第三十四話 攻防

「なるほど、実に巧妙だな」

「……陛下、感心している場合ではございません。本当に戦になれば、コチラも動かざるを得ないのですよ」


 国王は妃と並んで、一足先に倭国から戻って来た使者から報告を受けていた。


 使者がもたらした情報は、北明国が樢魏国をうまく誘い込み、その一方で倭国とも謀らい壕羅国と一戦交えるつもりである、というものだった。但し、まだ一応水面下でうごめいているだけで樢魏の王も倭国の大君も関与は認められない、とまで話したところで王は感嘆の吐息を漏らしたのだ。そんな王を、眉を寄せた妃が素早く非難する。

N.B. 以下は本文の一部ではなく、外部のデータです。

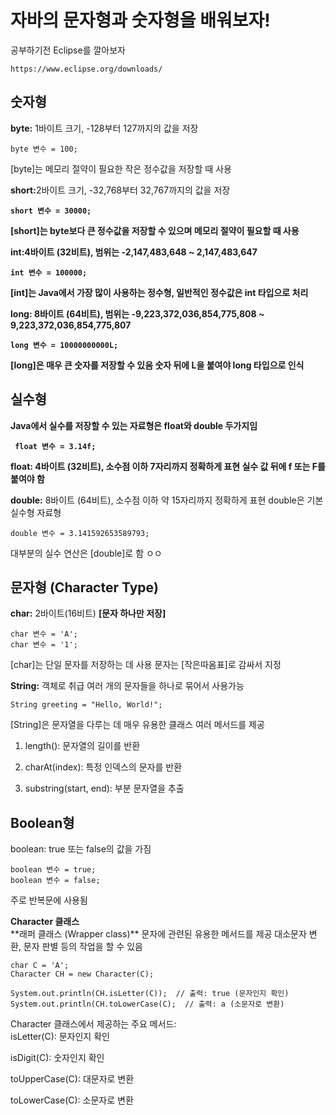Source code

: # 자바의 문자형과 숫자형을 배워보자!

공부하기전 Eclipse를 깔아보자
```link
https://www.eclipse.org/downloads/
```

## 숫자형


<b>byte:</b> 1바이트 크기, -128부터 127까지의 값을 저장<br>
```class
byte 변수 = 100;
```
[byte]는 메모리 절약이 필요한 작은 정수값을 저장할 때 사용
<p></p>

<b>short:</b>2바이트 크기, -32,768부터 32,767까지의 값을 저장<b>
```class
short 변수 = 30000;
```
[short]는 byte보다 큰 정수값을 저장할 수 있으며 메모리 절약이 필요할 때 사용
<p></p>

<b>int:</b>4바이트 (32비트), 범위는 -2,147,483,648 ~ 2,147,483,647
```class
int 변수 = 100000;
```
[int]는 Java에서 가장 많이 사용하는 정수형, 일반적인 정수값은 int 타입으로 처리
<p></p>

<b>long:</b> 8바이트 (64비트), 범위는 -9,223,372,036,854,775,808 ~ 9,223,372,036,854,775,807
```class
long 변수 = 10000000000L;
```
[long]은 매우 큰 숫자를 저장할 수 있음 숫자 뒤에 L을 붙여야 long 타입으로 인식

## 실수형
Java에서 실수를 저장할 수 있는 자료형은 float와 double 두가지임
```class
 float 변수 = 3.14f;
```
<b>float:</b> 4바이트 (32비트), 소수점 이하 7자리까지 정확하게 표현 실수 값 뒤에 f 또는 F를 붙여야 함
<p></p>

<b></b>double:</b> 8바이트 (64비트), 소수점 이하 약 15자리까지 정확하게 표현 double은 기본 실수형 자료형
```class
double 변수 = 3.141592653589793;
```
대부분의 실수 연산은 [double]로 함 ㅇㅇ

## 문자형 (Character Type)
<b>char:</b> 2바이트(16비트) <b>[문자 하나만 저장]</b>
```class
char 변수 = 'A';
char 변수 = '1';
```
[char]는 단일 문자를 저장하는 데 사용 문자는 [작은따옴표]로 감싸서 지정
<p></p>

<b>String:</b> 객체로 취급 여러 개의 문자들을 하나로 묶어서 사용가능
```class
String greeting = "Hello, World!";
```
[String]은 문자열을 다루는 데 매우 유용한 클래스 여러 메서드를 제공<br>

1. length(): 문자열의 길이를 반환<br>

2. charAt(index): 특정 인덱스의 문자를 반환<br>

3. substring(start, end): 부분 문자열을 추출<br>

## Boolean형
boolean: true 또는 false의 값을 가짐
```class
boolean 변수 = true;
boolean 변수 = false;
```
주로 반복문에 사용됨
<P></P>
<b>Character 클래스</b><br>
 **래퍼 클래스 (Wrapper class)** 문자에 관련된 유용한 메서드를 제공  대소문자 변환, 문자 판별 등의 작업을 할 수 있음
 
```class
char C = 'A';
Character CH = new Character(C);

System.out.println(CH.isLetter(C));  // 출력: true (문자인지 확인)
System.out.println(CH.toLowerCase(C);  // 출력: a (소문자로 변환)
```
Character 클래스에서 제공하는 주요 메서드:<br>
isLetter(C): 문자인지 확인<br>

isDigit(C): 숫자인지 확인<br>

toUpperCase(C): 대문자로 변환<br>

toLowerCase(C): 소문자로 변환<br>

 壕羅は、独立国家だが友好国である凰都国と軍事同盟を結んでいる。それは国内軍がそれほど強くないからだ。だから、もし壕羅国内が戦闘状態になれば妃が按ずる様に、凰都は援軍要請という形で必ず戦に参加しなければならなくなるのだ。


「いや、だってなかなか手が込んでるなと思って。国をあげての侵略でないにせよ壕羅を潰すだけなら、樢魏だけでなく倭国まで引き入れる必要は無いと思うんだが」

「まぁ、確かに。んじゃ、各々に目的がある……とか?」


 納得しているのかと思いきや、あまりの用意周到ぶりに不思議だと首が傾く。漏れ出た言葉に、ただ思いついただけのような使者の返答は鋭い碧と紫を一瞬かち合わせた。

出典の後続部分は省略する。